- Opening Delimiter -

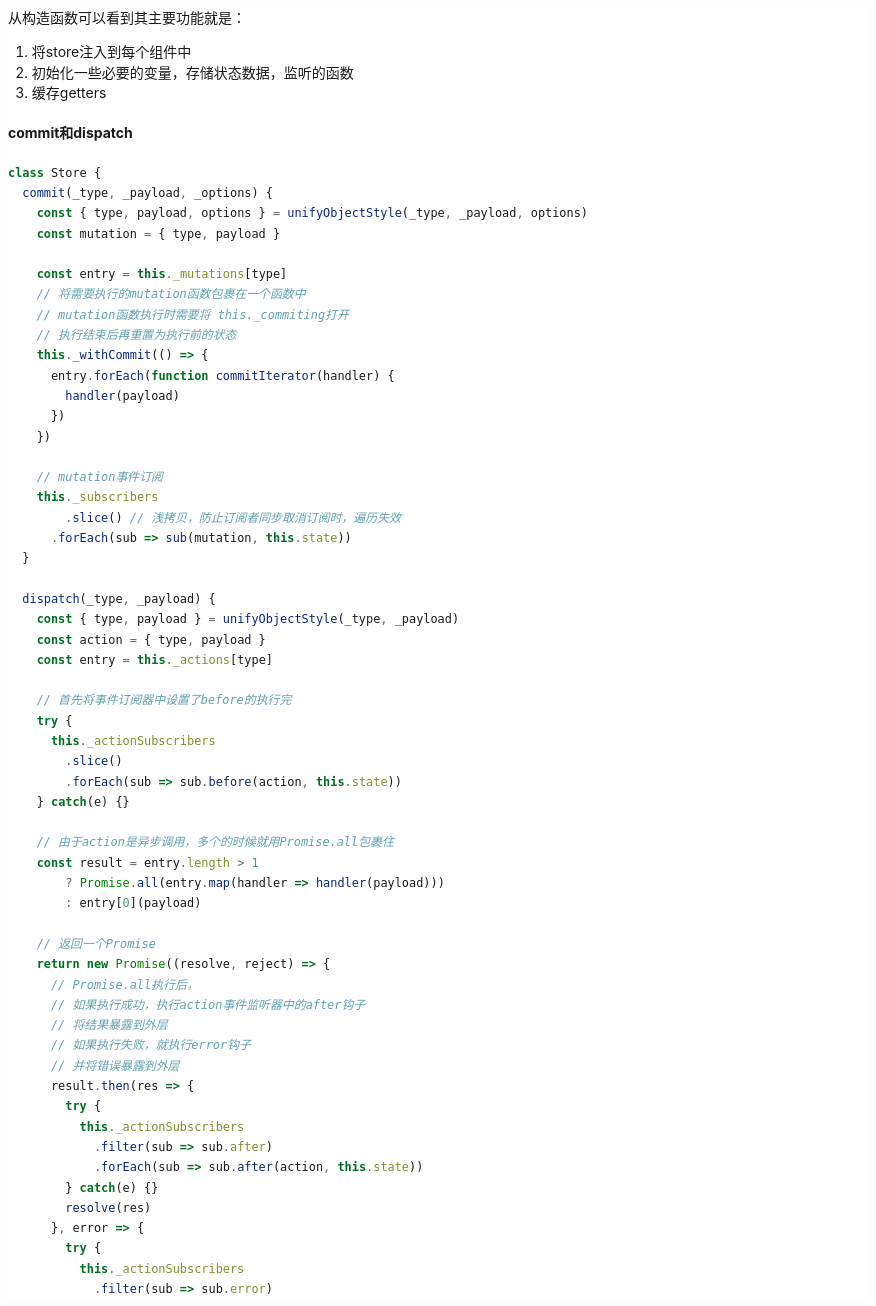 从构造函数可以看到其主要功能就是：

1. 将store注入到每个组件中
2. 初始化一些必要的变量，存储状态数据，监听的函数
3. 缓存getters

#### commit和dispatch

```javascript
class Store {
  commit(_type, _payload, _options) {
    const { type, payload, options } = unifyObjectStyle(_type, _payload, options)
    const mutation = { type, payload }
    
    const entry = this._mutations[type]
    // 将需要执行的mutation函数包裹在一个函数中
    // mutation函数执行时需要将 this._commiting打开
    // 执行结束后再重置为执行前的状态
    this._withCommit(() => {
      entry.forEach(function commitIterator(handler) {
        handler(payload)
      })
    })
    
    // mutation事件订阅
    this._subscribers
    	.slice() // 浅拷贝，防止订阅者同步取消订阅时，遍历失效
      .forEach(sub => sub(mutation, this.state))
  }
  
  dispatch(_type, _payload) {
    const { type, payload } = unifyObjectStyle(_type, _payload)
    const action = { type, payload }
    const entry = this._actions[type]
    
    // 首先将事件订阅器中设置了before的执行完
    try {
      this._actionSubscribers
      	.slice()
        .forEach(sub => sub.before(action, this.state))
    } catch(e) {}
    
    // 由于action是异步调用，多个的时候就用Promise.all包裹住
    const result = entry.length > 1
    	? Promise.all(entry.map(handler => handler(payload)))
    	: entry[0](payload)
    
    // 返回一个Promise
    return new Promise((resolve, reject) => {
      // Promise.all执行后，
      // 如果执行成功，执行action事件监听器中的after钩子
      // 将结果暴露到外层
      // 如果执行失败，就执行error钩子
      // 并将错误暴露到外层
      result.then(res => {
        try {
          this._actionSubscribers
          	.filter(sub => sub.after)
          	.forEach(sub => sub.after(action, this.state))
        } catch(e) {}
        resolve(res)
      }, error => {
        try {
          this._actionSubscribers
          	.filter(sub => sub.error)
```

- Closing Delimiter -

• _Your task_
Reproduce all entries exactly. Pictures do not belong in the copy.

• _Written response_
 从构造函数可以看到其主要功能就是：

1. 将store注入到每个组件中
2. 初始化一些必要的变量，存储状态数据，监听的函数
3. 缓存getters

#### commit和dispatch

```javascript
class Store {
  commit(_type, _payload, _options) {
    const { type, payload, options } = unifyObjectStyle(_type, _payload, options)
    const mutation = { type, payload }
    
    const entry = this._mutations[type]
    // 将需要执行的mutation函数包裹在一个函数中
    // mutation函数执行时需要将 this._commiting打开
    // 执行结束后再重置为执行前的状态
    this._withCommit(() => {
      entry.forEach(function commitIterator(handler) {
        handler(payload)
      })
    })
    
    // mutation事件订阅
    this._subscribers
    	.slice() // 浅拷贝，防止订阅者同步取消订阅时，遍历失效
      .forEach(sub => sub(mutation, this.state))
  }
  
  dispatch(_type, _payload) {
    const { type, payload } = unifyObjectStyle(_type, _payload)
    const action = { type, payload }
    const entry = this._actions[type]
    
    // 首先将事件订阅器中设置了before的执行完
    try {
      this._actionSubscribers
      	.slice()
        .forEach(sub => sub.before(action, this.state))
    } catch(e) {}
    
    // 由于action是异步调用，多个的时候就用Promise.all包裹住
    const result = entry.length > 1
    	? Promise.all(entry.map(handler => handler(payload)))
    	: entry[0](payload)
    
    // 返回一个Promise
    return new Promise((resolve, reject) => {
      // Promise.all执行后，
      // 如果执行成功，执行action事件监听器中的after钩子
      // 将结果暴露到外层
      // 如果执行失败，就执行error钩子
      // 并将错误暴露到外层
      result.then(res => {
        try {
          this._actionSubscribers
          	.filter(sub => sub.after)
          	.forEach(sub => sub.after(action, this.state))
        } catch(e) {}
        resolve(res)
      }, error => {
        try {
          this._actionSubscribers
          	.filter(sub => sub.error)
```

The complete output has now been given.